- Task brief -
From the line with "completo junto con" to the final line, print the records exactly as they are.

Segment Start: Record extracts

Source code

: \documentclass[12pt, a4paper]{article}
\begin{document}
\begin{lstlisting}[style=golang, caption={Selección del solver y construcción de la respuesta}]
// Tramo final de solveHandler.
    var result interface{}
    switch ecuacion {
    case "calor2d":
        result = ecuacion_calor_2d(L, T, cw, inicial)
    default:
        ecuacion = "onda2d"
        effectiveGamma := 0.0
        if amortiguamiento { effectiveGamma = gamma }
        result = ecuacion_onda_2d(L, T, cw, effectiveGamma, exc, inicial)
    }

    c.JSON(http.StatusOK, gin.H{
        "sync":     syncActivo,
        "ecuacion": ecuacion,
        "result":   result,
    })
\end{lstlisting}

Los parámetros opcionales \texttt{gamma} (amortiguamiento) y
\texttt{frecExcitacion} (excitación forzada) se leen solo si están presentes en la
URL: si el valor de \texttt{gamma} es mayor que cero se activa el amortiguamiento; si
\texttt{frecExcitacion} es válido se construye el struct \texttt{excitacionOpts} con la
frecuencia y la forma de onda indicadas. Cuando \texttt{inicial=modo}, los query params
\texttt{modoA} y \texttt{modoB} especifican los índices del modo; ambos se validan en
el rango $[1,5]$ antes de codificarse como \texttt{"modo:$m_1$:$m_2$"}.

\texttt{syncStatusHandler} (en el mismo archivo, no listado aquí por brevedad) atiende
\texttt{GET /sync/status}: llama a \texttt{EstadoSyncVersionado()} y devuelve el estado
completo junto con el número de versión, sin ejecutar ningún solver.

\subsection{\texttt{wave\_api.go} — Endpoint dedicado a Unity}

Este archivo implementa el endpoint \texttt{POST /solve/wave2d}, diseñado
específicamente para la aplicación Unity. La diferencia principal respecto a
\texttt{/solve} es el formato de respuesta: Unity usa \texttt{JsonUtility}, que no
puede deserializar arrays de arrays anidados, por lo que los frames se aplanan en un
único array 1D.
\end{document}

Segment End: Record extracts

- Exercise answer -
completo junto con el número de versión, sin ejecutar ningún solver.

\subsection{\texttt{wave\_api.go} — Endpoint dedicado a Unity}

Este archivo implementa el endpoint \texttt{POST /solve/wave2d}, diseñado
específicamente para la aplicación Unity. La diferencia principal respecto a
\texttt{/solve} es el formato de respuesta: Unity usa \texttt{JsonUtility}, que no
puede deserializar arrays de arrays anidados, por lo que los frames se aplanan en un
único array 1D.
\end{document}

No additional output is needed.